Michigan’s Marriage Waiting Game: LGBTQ Rights in Limbo

Source: Thinkstock

Source: Thinkstock

Heavy excitement quickly followed the Federal Judge striking down Michigan’s gay marriage ban, but not long after that, joy was polluted with confusion. The decision ruled that the prohibition of same-sex marriage was a violation of the U.S. Constitution, and the state was told that it would no longer be allowed to enforce the ban.

Today’s decision … affirms the enduring principles that regardless of whoever finds favor in the eyes of the most recent majority, the guarantee of equal protection must prevail,” said U.S. District Judge Bernard Friedman, according to CNN. Texas, Virginia, Kentucky, Oklahoma, and Utah have seen rulings of a similar nature. Same-sex couples across Michigan reacted as you might imagine — with celebrations, and in many cases, with marriage. The chapel rush didn’t last long though, as the ruling issued by Friedman was frozen, the appeals court issuing a temporary stay. The U.S. 6th Circuit Court of Appeals reinstated the marriage ban up through Wednesday so as “to allow a more reasoned consideration of the motion.”

For those who managed to tie the knot prior to this change, it leaves their marital status in a confused limbo. “We really don’t know,” said Jennifer Chapin-Smith, to USA Today, explaining that she and her new wife Alexi Chapin-Smith were excited to announce their marriage, but are now uncertain what it means. “Everybody at first said, ‘Congratulations.’ Then they said, ‘What’s going on?’ I said, ‘I really don’t know,’” she explained. She isn’t alone, as over 100 couples join her in the predicament.

So far, the state is not saying one way or the other as to its recognition of the matrimonial ties. Attorney General Bill Schuette had asked for the stay, and so far its looks as though the issue will remain unclear until at least Wednesday when it will be decided whether or not the stay is permanent while the appeal is dealt with.
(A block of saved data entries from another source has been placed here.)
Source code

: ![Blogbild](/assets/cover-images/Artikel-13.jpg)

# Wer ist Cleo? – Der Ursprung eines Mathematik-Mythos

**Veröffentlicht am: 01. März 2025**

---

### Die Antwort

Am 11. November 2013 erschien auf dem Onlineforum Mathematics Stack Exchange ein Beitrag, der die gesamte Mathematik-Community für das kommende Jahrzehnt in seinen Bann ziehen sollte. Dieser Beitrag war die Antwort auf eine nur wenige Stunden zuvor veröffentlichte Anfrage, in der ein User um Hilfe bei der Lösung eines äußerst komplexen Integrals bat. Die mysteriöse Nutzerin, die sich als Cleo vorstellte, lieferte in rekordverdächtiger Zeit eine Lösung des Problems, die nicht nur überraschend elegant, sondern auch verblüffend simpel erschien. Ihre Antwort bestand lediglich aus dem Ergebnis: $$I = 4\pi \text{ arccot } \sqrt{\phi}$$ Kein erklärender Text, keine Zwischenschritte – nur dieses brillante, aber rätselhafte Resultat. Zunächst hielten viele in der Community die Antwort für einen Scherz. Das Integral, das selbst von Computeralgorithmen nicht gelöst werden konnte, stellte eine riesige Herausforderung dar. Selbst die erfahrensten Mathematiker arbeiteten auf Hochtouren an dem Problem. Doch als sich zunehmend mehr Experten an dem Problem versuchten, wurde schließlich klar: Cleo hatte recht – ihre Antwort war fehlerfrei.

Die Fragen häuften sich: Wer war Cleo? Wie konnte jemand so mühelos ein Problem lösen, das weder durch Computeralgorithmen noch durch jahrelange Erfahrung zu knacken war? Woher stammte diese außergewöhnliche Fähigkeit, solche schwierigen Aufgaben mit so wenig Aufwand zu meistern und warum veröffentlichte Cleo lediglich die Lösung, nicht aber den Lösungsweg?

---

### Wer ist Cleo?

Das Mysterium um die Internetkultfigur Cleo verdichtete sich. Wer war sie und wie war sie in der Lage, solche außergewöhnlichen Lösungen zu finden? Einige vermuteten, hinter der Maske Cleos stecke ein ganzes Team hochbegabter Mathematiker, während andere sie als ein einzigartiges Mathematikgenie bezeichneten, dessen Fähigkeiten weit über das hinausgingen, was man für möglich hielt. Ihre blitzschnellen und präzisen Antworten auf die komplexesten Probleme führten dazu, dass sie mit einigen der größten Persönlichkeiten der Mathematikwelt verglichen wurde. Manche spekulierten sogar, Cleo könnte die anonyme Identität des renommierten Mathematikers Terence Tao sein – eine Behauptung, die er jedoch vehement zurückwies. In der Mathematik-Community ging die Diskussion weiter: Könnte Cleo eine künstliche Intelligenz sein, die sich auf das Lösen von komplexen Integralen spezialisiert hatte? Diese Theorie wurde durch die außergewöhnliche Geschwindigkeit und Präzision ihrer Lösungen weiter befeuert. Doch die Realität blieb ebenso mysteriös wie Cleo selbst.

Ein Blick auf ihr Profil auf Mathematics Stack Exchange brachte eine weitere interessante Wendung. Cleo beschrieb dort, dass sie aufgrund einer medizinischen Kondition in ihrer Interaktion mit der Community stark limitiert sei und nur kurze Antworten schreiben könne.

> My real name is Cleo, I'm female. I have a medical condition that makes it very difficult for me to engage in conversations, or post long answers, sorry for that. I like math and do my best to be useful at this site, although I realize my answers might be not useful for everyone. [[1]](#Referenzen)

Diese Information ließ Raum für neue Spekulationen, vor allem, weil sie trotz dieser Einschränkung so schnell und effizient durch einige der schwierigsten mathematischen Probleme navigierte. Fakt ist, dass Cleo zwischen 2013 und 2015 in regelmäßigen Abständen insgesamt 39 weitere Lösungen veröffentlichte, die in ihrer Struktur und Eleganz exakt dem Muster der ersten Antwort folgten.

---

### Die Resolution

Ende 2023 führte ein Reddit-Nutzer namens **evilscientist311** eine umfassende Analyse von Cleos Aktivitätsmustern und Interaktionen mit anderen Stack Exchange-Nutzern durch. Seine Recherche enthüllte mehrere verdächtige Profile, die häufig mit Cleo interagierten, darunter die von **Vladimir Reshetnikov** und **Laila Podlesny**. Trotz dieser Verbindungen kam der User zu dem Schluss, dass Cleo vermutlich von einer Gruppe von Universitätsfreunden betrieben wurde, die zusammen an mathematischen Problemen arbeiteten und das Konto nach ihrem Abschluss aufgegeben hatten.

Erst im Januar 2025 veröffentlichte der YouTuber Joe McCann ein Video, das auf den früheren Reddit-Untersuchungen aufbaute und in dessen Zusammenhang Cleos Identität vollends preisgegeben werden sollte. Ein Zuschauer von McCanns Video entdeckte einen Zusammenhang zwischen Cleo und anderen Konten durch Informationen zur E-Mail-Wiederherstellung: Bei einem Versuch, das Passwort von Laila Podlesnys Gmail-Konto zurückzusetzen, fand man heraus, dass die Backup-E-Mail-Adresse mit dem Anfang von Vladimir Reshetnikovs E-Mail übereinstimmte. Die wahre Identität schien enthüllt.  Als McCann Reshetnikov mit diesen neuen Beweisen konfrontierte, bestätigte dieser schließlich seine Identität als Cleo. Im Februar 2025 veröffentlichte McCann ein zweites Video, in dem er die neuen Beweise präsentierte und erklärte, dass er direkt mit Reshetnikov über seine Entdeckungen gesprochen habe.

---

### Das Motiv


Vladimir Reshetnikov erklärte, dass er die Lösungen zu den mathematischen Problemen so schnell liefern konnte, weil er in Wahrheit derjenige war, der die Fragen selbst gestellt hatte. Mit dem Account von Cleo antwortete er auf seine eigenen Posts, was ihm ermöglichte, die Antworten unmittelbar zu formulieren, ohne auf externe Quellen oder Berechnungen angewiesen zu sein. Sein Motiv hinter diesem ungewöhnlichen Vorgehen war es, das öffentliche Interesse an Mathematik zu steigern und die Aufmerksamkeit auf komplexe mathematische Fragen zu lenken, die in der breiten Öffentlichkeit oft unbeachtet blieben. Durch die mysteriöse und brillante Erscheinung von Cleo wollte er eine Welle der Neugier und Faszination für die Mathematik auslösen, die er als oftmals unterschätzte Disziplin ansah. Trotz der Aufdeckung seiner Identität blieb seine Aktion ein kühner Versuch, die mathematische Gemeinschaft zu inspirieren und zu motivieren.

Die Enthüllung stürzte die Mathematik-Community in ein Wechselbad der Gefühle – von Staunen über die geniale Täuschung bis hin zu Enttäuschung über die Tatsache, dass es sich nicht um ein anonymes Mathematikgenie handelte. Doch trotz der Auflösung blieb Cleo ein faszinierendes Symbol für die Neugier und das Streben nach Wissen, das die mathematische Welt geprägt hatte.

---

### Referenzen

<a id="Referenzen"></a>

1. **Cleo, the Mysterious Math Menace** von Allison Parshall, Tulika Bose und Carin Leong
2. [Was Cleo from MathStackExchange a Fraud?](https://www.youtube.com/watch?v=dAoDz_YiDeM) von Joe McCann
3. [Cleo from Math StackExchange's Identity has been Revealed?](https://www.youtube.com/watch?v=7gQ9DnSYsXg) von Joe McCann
According to USA Today, legal experts have said that the legal purgatory this places couples in is unfair and “creates even more uncertainty for those families who were married as to whether or not they have any rights or not,” according to Salt Lake City attorney Laura Milliken Gray. Gray worked as legal representation to same-sex couples in Utah who saw similar indecision as to their status — over 1,000 in the state dealt with a comparable situation. At that time, the U.S. Supreme Court had stepped in to issue a stay after 17 days and prevented further same-sex marriages.
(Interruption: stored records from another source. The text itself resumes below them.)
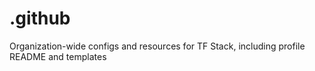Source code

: # .github

Organization-wide configs and resources for TF Stack, including profile README and templates
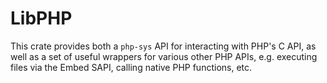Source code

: # LibPHP

This crate provides both a `php-sys` API for interacting with PHP's C API, as well as a set of useful wrappers for various other PHP APIs, e.g. executing files via the Embed SAPI, calling native PHP functions, etc.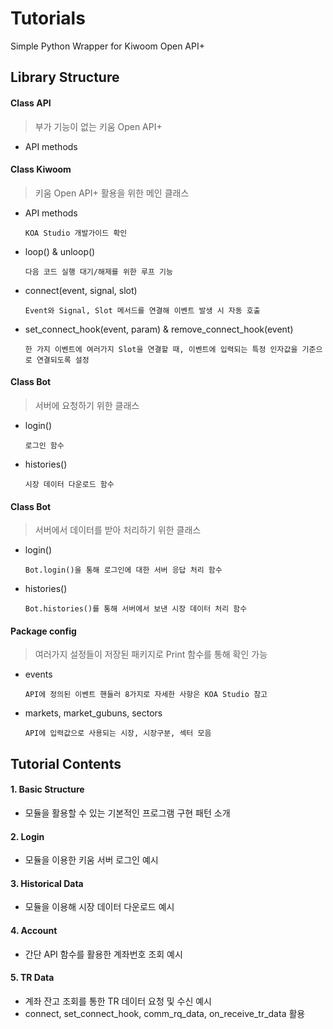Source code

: # Tutorials
Simple Python Wrapper for Kiwoom Open API+

## Library Structure 

#### Class API

> 부가 기능이 없는 키움 Open API+

   - API methods

#### Class Kiwoom 

> 키움 Open API+  활용을 위한 메인 클래스  

   - API methods
   
         KOA Studio 개발가이드 확인
   
   - loop() & unloop()
         
         다음 코드 실행 대기/해제를 위한 루프 기능
      
   - connect(event, signal, slot) 
   
         Event와 Signal, Slot 메서드를 연결해 이벤트 발생 시 자동 호출
   
   - set_connect_hook(event, param) & remove_connect_hook(event) 
   
         한 가지 이벤트에 여러가지 Slot을 연결할 때, 이벤트에 입력되는 특정 인자값을 기준으로 연결되도록 설정 
   
#### Class Bot

> 서버에 요청하기 위한 클래스  

   - login()
   
         로그인 함수
   
   - histories()
         
         시장 데이터 다운로드 함수

#### Class Bot

> 서버에서 데이터를 받아 처리하기 위한 클래스

   - login()
   
         Bot.login()을 통해 로그인에 대한 서버 응답 처리 함수
   
   - histories()
         
         Bot.histories()를 통해 서버에서 보낸 시장 데이터 처리 함수 
   
#### Package config

> 여러가지 설정들이 저장된 패키지로 Print 함수를 통해 확인 가능 
   
   - events
   
         API에 정의된 이벤트 핸들러 8가지로 자세한 사항은 KOA Studio 참고
   
   - markets, market_gubuns, sectors
    
         API에 입력값으로 사용되는 시장, 시장구분, 섹터 모음
   

## Tutorial Contents

#### 1. Basic Structure

- 모듈을 활용할 수 있는 기본적인 프로그램 구현 패턴 소개 

#### 2. Login

- 모듈을 이용한 키움 서버 로그인 예시

#### 3. Historical Data

- 모듈을 이용해 시장 데이터 다운로드 예시

#### 4. Account

- 간단 API 함수를 활용한 계좌번호 조회 예시

#### 5. TR Data

- 계좌 잔고 조회를 통한 TR 데이터 요청 및 수신 예시 
- connect, set_connect_hook, comm_rq_data, on_receive_tr_data 활용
One couple, partners for 25 years, spoke with USA Today, explaining that they had an even more difficult situation. They had celebrated their wedding with 70 people on Saturday in Ypsilanti, but Beth Bashert explained they had not gotten the marriage form back into the clerk’s office yet. “We’re going to submit it on Monday. But I just don’t know what our status is. Literally, I don’t know. It was so powerful and so amazing to be married. I’m trying not to worry about it. I can’t control it. I just want to continue to feel good,” she said.